- **Activity**:
Return only the lines from the top of the data down to the one that holds "GROUP-ID-----------int(11) \\", both included, without any pictures.

- **Saved data entries**:

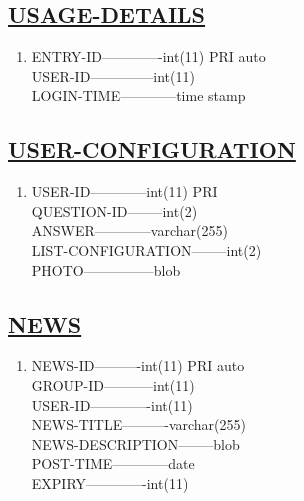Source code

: \documentclass{article}
\begin{document}
\subsection*{\underline{USAGE-DETAILS}}
\begin{enumerate}
\item[{}{}]

ENTRY-ID-------------int(11)                PRI              auto \\
USER-ID--------------int(11) \\
LOGIN-TIME------------time stamp\\
\end{enumerate}
\subsection*{\underline{USER-CONFIGURATION}}
\begin{enumerate}
\item[{}{}]

USER-ID------------int(11)                    PRI \\             
QUESTION-ID--------int(2) \\
ANSWER------------varchar(255) \\
LIST-CONFIGURATION--------int(2) \\
PHOTO---------------blob\\
\end{enumerate}
\subsection*{\underline{NEWS}}
\begin{enumerate}
\item[{}{}]

NEWS-ID----------int(11)        PRI           auto \\
GROUP-ID-----------int(11) \\
USER-ID-------------int(11) \\
NEWS-TITLE----------varchar(255)\\ 
NEWS-DESCRIPTION--------blob \\
POST-TIME------------date \\
EXPIRY-------------int(11)\\
\end{enumerate}
\end{document}
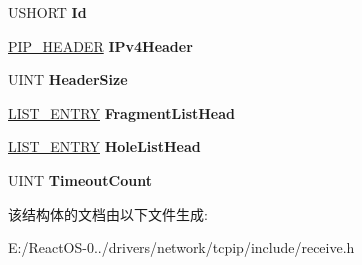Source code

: \begin{DoxyCompactItemize}
\mbox{\label{struct_i_p_d_a_t_a_g_r_a_m___r_e_a_s_s_e_m_b_l_y_a8ebe780d7912d556c9176835be1a2a04}} 
U\+S\+H\+O\+RT {\bfseries Id}
\item 
\mbox{\label{struct_i_p_d_a_t_a_g_r_a_m___r_e_a_s_s_e_m_b_l_y_a490d9daf1496176c568aab66f33e9a00}} 
\hyperlink{union___i_p___h_e_a_d_e_r}{P\+I\+P\+\_\+\+H\+E\+A\+D\+ER} {\bfseries I\+Pv4\+Header}
\item 
\mbox{\label{struct_i_p_d_a_t_a_g_r_a_m___r_e_a_s_s_e_m_b_l_y_a8eb9dbbe1b684d58f25ea0456f861e28}} 
U\+I\+NT {\bfseries Header\+Size}
\item 
\mbox{\label{struct_i_p_d_a_t_a_g_r_a_m___r_e_a_s_s_e_m_b_l_y_a5d1b802698c00c2aa2e4286de6de2a42}} 
\hyperlink{struct___l_i_s_t___e_n_t_r_y}{L\+I\+S\+T\+\_\+\+E\+N\+T\+RY} {\bfseries Fragment\+List\+Head}
\item 
\mbox{\label{struct_i_p_d_a_t_a_g_r_a_m___r_e_a_s_s_e_m_b_l_y_ad01a948b742aac00e4d3767d6c0f383d}} 
\hyperlink{struct___l_i_s_t___e_n_t_r_y}{L\+I\+S\+T\+\_\+\+E\+N\+T\+RY} {\bfseries Hole\+List\+Head}
\item 
\mbox{\label{struct_i_p_d_a_t_a_g_r_a_m___r_e_a_s_s_e_m_b_l_y_a2a5c385a5c8aa7e28d88cf5148a86229}} 
U\+I\+NT {\bfseries Timeout\+Count}
\end{DoxyCompactItemize}


该结构体的文档由以下文件生成\+:\begin{DoxyCompactItemize}
\item 
E\+:/\+React\+O\+S-\/0../drivers/network/tcpip/include/receive.\+h\end{DoxyCompactItemize}
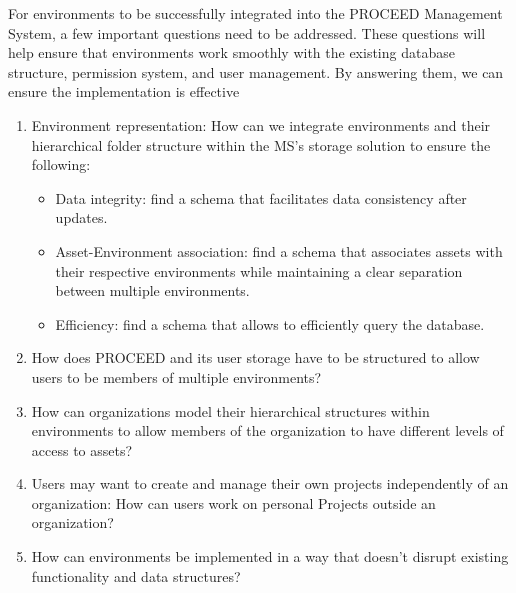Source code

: For environments to be successfully integrated into the PROCEED Management System,
a few important questions need to be addressed.
These questions will help ensure that environments work smoothly with the existing database structure,
permission system, and user management.
By answering them, we can ensure the implementation is effective



\begin{enumerate}

	\item Environment representation: How can we integrate environments and their hierarchical
	      folder structure within the MS's storage solution to ensure the following:
	      \begin{itemize}
		      \item Data integrity: find a schema that facilitates data consistency after updates.
		      \item Asset-Environment association: find a schema that associates assets with their
		            respective environments while maintaining a clear separation between
		            multiple environments.
		      \item Efficiency: find a schema that allows to efficiently query the database.
	      \end{itemize}

	\item How does PROCEED and its user storage have to be structured to allow users to be
	      members of multiple environments?

	\item How can organizations model their hierarchical structures within environments
	      to allow members of the organization to have different levels of access to assets?

	\item Users may want to create and manage their own projects independently of an
	      organization: How can users work on personal Projects outside an organization?

	\item How can environments be implemented in a way that doesn't disrupt existing
	      functionality and data structures?



\end{enumerate}
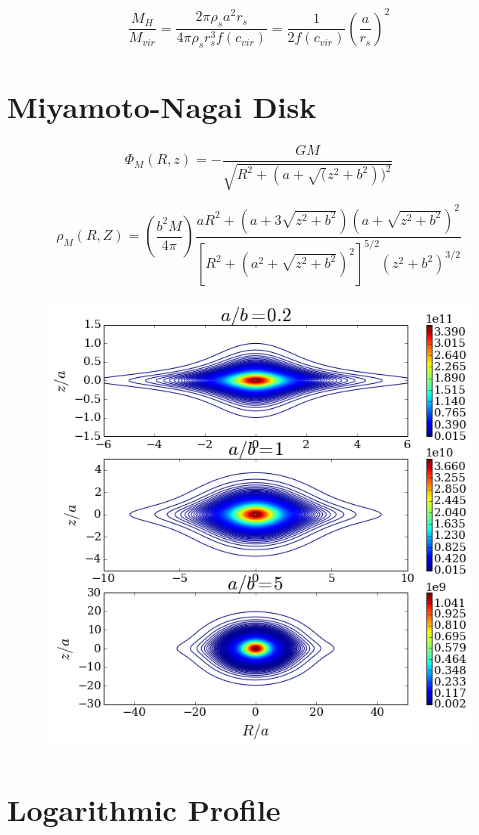\documentclass[a4paper, 12pt]{article} %
\begin{document}
\begin{equation}
\dfrac{M_H}{M_{vir}} = \dfrac{2 \pi \rho_s a^2 r_s}{4 \pi \rho_s r_s^3 f(c_{vir})} = \dfrac{1}{2 f(c_{vir})}  \left( \dfrac{a}{r_s}\right)^2
\end{equation}

\section{Miyamoto-Nagai Disk}

\begin{equation}
\Phi_M (R, z) = - \dfrac{GM}{\sqrt{R^2 + (a + \sqrt(z^2 + b^2))^2}}
\end{equation}

\begin{equation}
\rho_M (R, Z) = \left( \dfrac{b^2 M}{4 \pi} \right) \dfrac{aR^2 + (a + 3\sqrt{z^2+b^2})(a + \sqrt{z^2+b^2})^2}{[R^2 + (a^2 + \sqrt{z^2+b^2})^2]^{5/2}(z^2+b^2)^{3/2} }
\end{equation}


\begin{figure}[H]\label{fig:MN_density}
\centering
\includegraphics[scale=0.7]{MN_density_contours.png}
\end{figure}

\section{Logarithmic Profile}\label{sec:log}
\end{document}
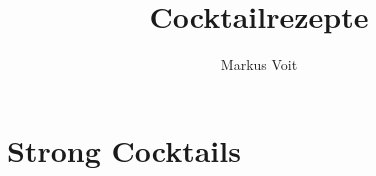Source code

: \documentclass[
  DIV=11,%
  pagesize,%
  fontsize=11pt,%
  paper=a4,%
  numbers=noenddot,
]{scrartcl}
\title{Cocktailrezepte}
\author{Markus Voit}
\begin{document}
\maketitle

\tableofcontents
\clearpage

\section{Strong Cocktails}
\newpage
\newpage
\end{document}
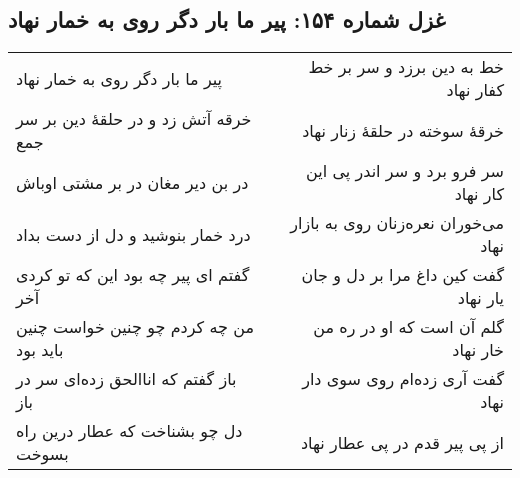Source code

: \begin{center}
\section*{غزل شماره ۱۵۴: پیر ما بار دگر روی به خمار نهاد}
\label{sec:154}
\begin{longtable}{l p{0.5cm} r}
پیر ما بار دگر روی به خمار نهاد
&&
خط به دین برزد و سر بر خط کفار نهاد
\\
خرقه آتش زد و در حلقهٔ دین بر سر جمع
&&
خرقهٔ سوخته در حلقهٔ زنار نهاد
\\
در بن دیر مغان در بر مشتی اوباش
&&
سر فرو برد و سر اندر پی این کار نهاد
\\
درد خمار بنوشید و دل از دست بداد
&&
می‌خوران نعره‌زنان روی به بازار نهاد
\\
گفتم ای پیر چه بود این که تو کردی آخر
&&
گفت کین داغ مرا بر دل و جان یار نهاد
\\
من چه کردم چو چنین خواست چنین باید بود
&&
گلم آن است که او در ره من خار نهاد
\\
باز گفتم که اناالحق زده‌ای سر در باز
&&
گفت آری زده‌ام روی سوی دار نهاد
\\
دل چو بشناخت که عطار درین راه بسوخت
&&
از پی پیر قدم در پی عطار نهاد
\\
\end{longtable}
\end{center}
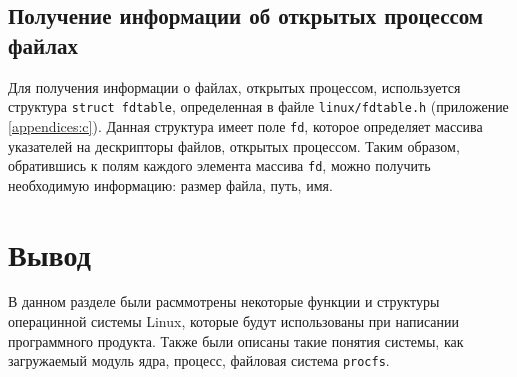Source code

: \subsection{Получение информации об открытых процессом файлах}

Для получения информации о файлах, открытых процессом, используется структура \texttt{struct fdtable}, определенная в файле \texttt{linux/fdtable.h} (приложение \ref{appendices:c}). Данная структура имеет поле \texttt{fd}, которое определяет массива указателей на дескрипторы файлов, открытых процессом. Таким образом, обратившись к полям каждого элемента массива \texttt{fd}, можно получить необходимую информацию: размер файла, путь, имя.


\section*{Вывод}

В данном разделе были расммотрены некоторые функции и структуры операцинной системы Linux, которые будут использованы при написании программного продукта. Также были описаны такие понятия системы, как загружаемый модуль ядра, процесс, файловая система \texttt{procfs}.
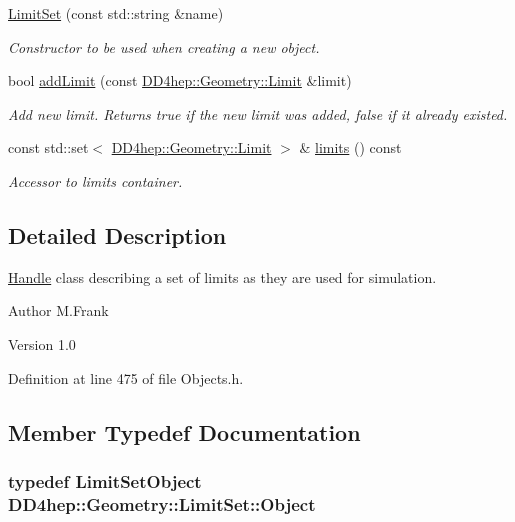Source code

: \begin{DoxyCompactItemize}
\hyperlink{class_d_d4hep_1_1_geometry_1_1_limit_set_ab60ed00860a4026b6697aef637cf61ee}{LimitSet} (const std::string \&name)
\begin{DoxyCompactList}\small\item\em Constructor to be used when creating a new object. \item\end{DoxyCompactList}\item 
bool \hyperlink{class_d_d4hep_1_1_geometry_1_1_limit_set_a7cbdab17081174e9a0d1d8ce71246700}{addLimit} (const \hyperlink{class_d_d4hep_1_1_geometry_1_1_limit}{DD4hep::Geometry::Limit} \&limit)
\begin{DoxyCompactList}\small\item\em Add new limit. Returns true if the new limit was added, false if it already existed. \item\end{DoxyCompactList}\item 
const std::set$<$ \hyperlink{class_d_d4hep_1_1_geometry_1_1_limit}{DD4hep::Geometry::Limit} $>$ \& \hyperlink{class_d_d4hep_1_1_geometry_1_1_limit_set_a5c175414806164d6cac89b749d08d909}{limits} () const 
\begin{DoxyCompactList}\small\item\em Accessor to limits container. \item\end{DoxyCompactList}\end{DoxyCompactItemize}


\subsection{Detailed Description}
\hyperlink{class_d_d4hep_1_1_handle}{Handle} class describing a set of limits as they are used for simulation. \begin{DoxyAuthor}{Author}
M.Frank 
\end{DoxyAuthor}
\begin{DoxyVersion}{Version}
1.0 
\end{DoxyVersion}


Definition at line 475 of file Objects.h.

\subsection{Member Typedef Documentation}
\hypertarget{class_d_d4hep_1_1_geometry_1_1_limit_set_a7fc622c60ba15cb5149d6d2ea21ed42e}{
\subsubsection[{Object}]{\setlength{\rightskip}{0pt plus 5cm}typedef {\bf LimitSetObject} {\bf DD4hep::Geometry::LimitSet::Object}}}
\label{class_d_d4hep_1_1_geometry_1_1_limit_set_a7fc622c60ba15cb5149d6d2ea21ed42e}


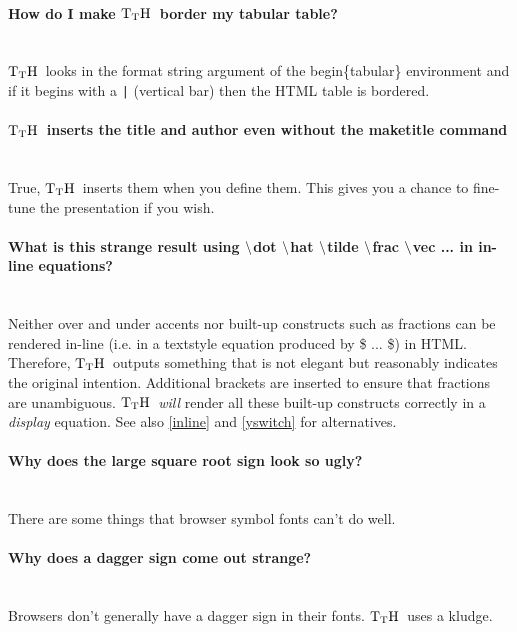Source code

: \documentclass[12pt]{article}
\def\TtH{$\rm{}T_TH$}
\begin{document}
\paragraph{How do I make \TtH\ border my tabular table?}\leavevmode\\
\TtH\ looks in the format string argument of the begin\{tabular\}
environment and if it begins with a \verb!|! (vertical bar) then the HTML
table is bordered.

\paragraph{\TtH\ inserts the title and author even without the
maketitle command}\leavevmode\\
True, \TtH\ inserts them when you define them. This gives you a chance
to fine-tune the presentation if you wish.

\ifx\TtMgold\undefined
\paragraph{What is this strange result using $\tt\backslash$dot
$\tt\backslash$hat $\tt\backslash$tilde $\tt\backslash$frac
$\tt\backslash$vec ... in in-line equations?}\leavevmode\\
Neither over and under accents nor built-up constructs such as
fractions can be rendered in-line (i.e. in a textstyle equation
produced by \$ ... \$) in HTML. Therefore, \TtH\ outputs something that is
not elegant but reasonably indicates the original
intention. Additional brackets are inserted to ensure that fractions
are unambiguous. \TtH\ \emph{will} render all these built-up constructs
correctly in a \emph{display} equation. See also \ref{inline} and
\ref{yswitch} for alternatives.
\fi

\paragraph{Why does the large square root sign look so ugly?}\leavevmode\\
There are some things that browser symbol fonts can't do well.

\paragraph{Why does a dagger sign come out strange?}\leavevmode\\
Browsers don't generally have a dagger sign in their fonts. \TtH\ uses a
kludge.
\end{document}
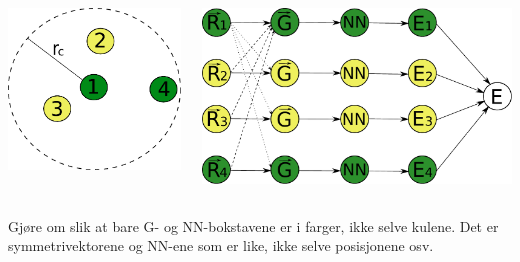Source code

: \documentclass{beamer}
\begin{document}
\begin{frame}

\begin{columns}[c] %
  \begin{column}[c]{0.4\linewidth} %
   \centering
   \includegraphics[width=\linewidth]{../Figures/Presentation/cutoffSphere.pdf}
  \end{column}
  \begin{column}[c]{0.6\linewidth} %
   \includegraphics[width=\linewidth]{../Figures/Presentation/BehlerParrinello.pdf}
  \end{column}
\end{columns}

Gjøre om slik at bare G- og NN-bokstavene er i farger, ikke selve kulene. 
Det er symmetrivektorene og NN-ene som er like, ikke selve posisjonene osv. 

\end{frame}
\end{document}

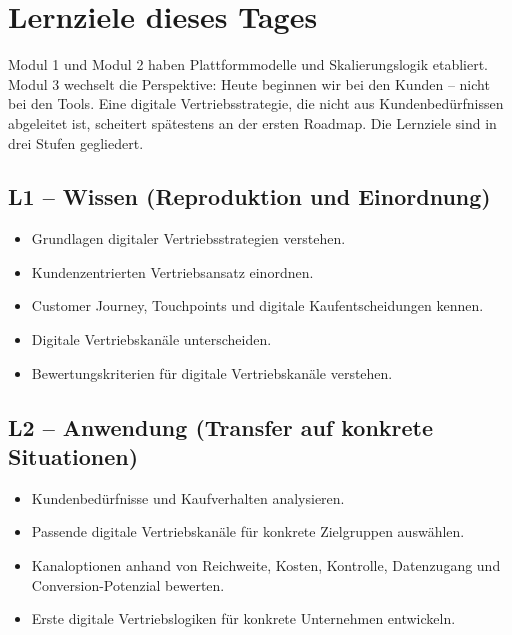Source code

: \documentclass[11pt,a4paper,oneside]{article}
\begin{document}
\section*{Lernziele dieses Tages}
\thispagestyle{plain}

\noindent Modul 1 und Modul 2 haben Plattformmodelle und Skalierungslogik etabliert. Modul 3 wechselt die Perspektive: Heute beginnen wir bei den Kunden -- nicht bei den Tools. Eine digitale Vertriebsstrategie, die nicht aus Kundenbedürfnissen abgeleitet ist, scheitert spätestens an der ersten Roadmap. Die Lernziele sind in drei Stufen gegliedert.

\subsection*{L1 -- Wissen (Reproduktion und Einordnung)}
\begin{itemize}
  \item Grundlagen digitaler Vertriebsstrategien verstehen.
  \item Kundenzentrierten Vertriebsansatz einordnen.
  \item Customer Journey, Touchpoints und digitale Kaufentscheidungen kennen.
  \item Digitale Vertriebskanäle unterscheiden.
  \item Bewertungskriterien für digitale Vertriebskanäle verstehen.
\end{itemize}

\subsection*{L2 -- Anwendung (Transfer auf konkrete Situationen)}
\begin{itemize}
  \item Kundenbedürfnisse und Kaufverhalten analysieren.
  \item Passende digitale Vertriebskanäle für konkrete Zielgruppen auswählen.
  \item Kanaloptionen anhand von Reichweite, Kosten, Kontrolle, Datenzugang und Conversion-Potenzial bewerten.
  \item Erste digitale Vertriebslogiken für konkrete Unternehmen entwickeln.
\end{itemize}
\end{document}
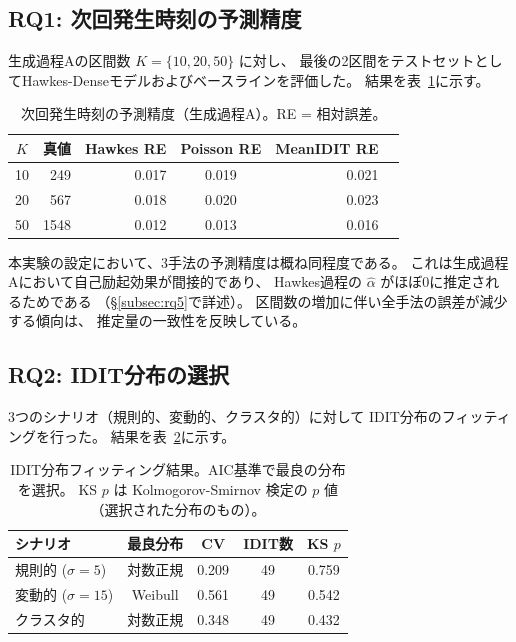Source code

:\subsection{RQ1: 次回発生時刻の予測精度}

生成過程Aの区間数 $K = \{10, 20, 50\}$ に対し、
最後の2区間をテストセットとしてHawkes-Denseモデルおよびベースラインを評価した。
結果を表~\ref{tab:prediction}に示す。

\begin{table}[t]
  \centering
  \caption{次回発生時刻の予測精度（生成過程A）。RE = 相対誤差。}
  \label{tab:prediction}
  \begin{tabular}{crrcrr}
    \toprule
    $K$ & 真値 & Hawkes RE & Poisson RE & MeanIDIT RE \\
    \midrule
    10 & 249 & 0.017 & 0.019 & 0.021 \\
    20 & 567 & 0.018 & 0.020 & 0.023 \\
    50 & 1548 & 0.012 & 0.013 & 0.016 \\
    \bottomrule
  \end{tabular}
\end{table}

本実験の設定において、3手法の予測精度は概ね同程度である。
これは生成過程Aにおいて自己励起効果が間接的であり、
Hawkes過程の $\hat{\alpha}$ がほぼ0に推定されるためである
（\S\ref{subsec:rq5}で詳述）。
区間数の増加に伴い全手法の誤差が減少する傾向は、
推定量の一致性を反映している。

\subsection{RQ2: IDIT分布の選択}

3つのシナリオ（規則的、変動的、クラスタ的）に対して
IDIT分布のフィッティングを行った。
結果を表~\ref{tab:idit}に示す。

\begin{table}[t]
  \centering
  \caption{IDIT分布フィッティング結果。AIC基準で最良の分布を選択。
  KS $p$ は Kolmogorov-Smirnov 検定の $p$ 値（選択された分布のもの）。}
  \label{tab:idit}
  \begin{tabular}{lcccc}
    \toprule
    シナリオ & 最良分布 & CV & IDIT数 & KS $p$ \\
    \midrule
    規則的 ($\sigma = 5$) & 対数正規 & 0.209 & 49 & 0.759 \\
    変動的 ($\sigma = 15$) & Weibull & 0.561 & 49 & 0.542 \\
    クラスタ的 & 対数正規 & 0.348 & 49 & 0.432 \\
    \bottomrule
  \end{tabular}
\end{table}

- **Answer to the problem**:
Source code

: \documentclass{article}
\begin{document}
\subsection*{\underline{USAGE-DETAILS}}
\begin{enumerate}
\item[{}{}]

ENTRY-ID-------------int(11)                PRI              auto \\
USER-ID--------------int(11) \\
LOGIN-TIME------------time stamp\\
\end{enumerate}
\subsection*{\underline{USER-CONFIGURATION}}
\begin{enumerate}
\item[{}{}]

USER-ID------------int(11)                    PRI \\             
QUESTION-ID--------int(2) \\
ANSWER------------varchar(255) \\
LIST-CONFIGURATION--------int(2) \\
PHOTO---------------blob\\
\end{enumerate}
\subsection*{\underline{NEWS}}
\begin{enumerate}
\item[{}{}]

NEWS-ID----------int(11)        PRI           auto \\
GROUP-ID-----------int(11) \\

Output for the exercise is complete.